Stored data:
··········

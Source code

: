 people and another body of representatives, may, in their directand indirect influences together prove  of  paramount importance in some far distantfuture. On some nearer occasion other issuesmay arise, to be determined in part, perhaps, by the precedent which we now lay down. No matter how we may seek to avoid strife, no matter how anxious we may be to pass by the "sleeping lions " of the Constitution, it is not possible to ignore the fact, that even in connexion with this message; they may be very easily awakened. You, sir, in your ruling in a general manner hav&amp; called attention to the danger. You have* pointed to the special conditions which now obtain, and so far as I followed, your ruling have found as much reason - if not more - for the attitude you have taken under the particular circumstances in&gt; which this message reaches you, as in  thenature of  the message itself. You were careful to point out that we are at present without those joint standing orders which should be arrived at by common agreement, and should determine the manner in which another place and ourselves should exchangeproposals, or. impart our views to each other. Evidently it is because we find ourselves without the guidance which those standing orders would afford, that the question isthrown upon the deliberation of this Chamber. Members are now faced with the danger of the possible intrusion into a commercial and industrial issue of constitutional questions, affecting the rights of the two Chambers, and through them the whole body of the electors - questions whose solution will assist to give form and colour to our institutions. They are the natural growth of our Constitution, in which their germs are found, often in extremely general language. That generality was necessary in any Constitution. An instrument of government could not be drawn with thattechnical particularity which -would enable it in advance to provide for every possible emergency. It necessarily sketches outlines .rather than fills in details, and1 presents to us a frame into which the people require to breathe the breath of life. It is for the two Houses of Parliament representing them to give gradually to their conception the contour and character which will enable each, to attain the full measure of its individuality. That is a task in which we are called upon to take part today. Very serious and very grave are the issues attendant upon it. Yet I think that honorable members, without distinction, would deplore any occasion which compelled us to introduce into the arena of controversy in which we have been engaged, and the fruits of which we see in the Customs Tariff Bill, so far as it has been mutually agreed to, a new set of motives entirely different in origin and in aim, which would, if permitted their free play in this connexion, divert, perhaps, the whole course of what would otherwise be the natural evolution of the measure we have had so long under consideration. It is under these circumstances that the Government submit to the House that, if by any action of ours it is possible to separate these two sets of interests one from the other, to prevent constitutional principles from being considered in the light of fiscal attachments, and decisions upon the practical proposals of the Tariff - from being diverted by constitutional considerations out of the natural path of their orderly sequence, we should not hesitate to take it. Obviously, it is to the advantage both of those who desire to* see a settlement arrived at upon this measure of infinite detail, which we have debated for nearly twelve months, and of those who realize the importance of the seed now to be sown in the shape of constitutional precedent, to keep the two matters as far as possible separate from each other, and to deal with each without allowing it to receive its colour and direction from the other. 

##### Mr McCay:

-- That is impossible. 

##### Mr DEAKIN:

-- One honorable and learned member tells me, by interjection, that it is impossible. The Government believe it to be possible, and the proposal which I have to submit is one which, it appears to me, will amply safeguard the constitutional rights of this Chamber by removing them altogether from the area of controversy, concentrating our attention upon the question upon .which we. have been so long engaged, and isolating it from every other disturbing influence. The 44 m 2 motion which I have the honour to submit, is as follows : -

··········

EXERCISE AIM: Filter the entries and copy out every line with the word "impossible".

OUTPUT:
-- That is impossible. 
-- One honorable and learned member tells me, by interjection, that it is impossible. The Government believe it to be possible, and the proposal which I have to submit is one which, it appears to me, will amply safeguard the constitutional rights of this Chamber by removing them altogether from the area of controversy, concentrating our attention upon the question upon .which we. have been so long engaged, and isolating it from every other disturbing influence. The 44 m 2 motion which I have the honour to submit, is as follows : -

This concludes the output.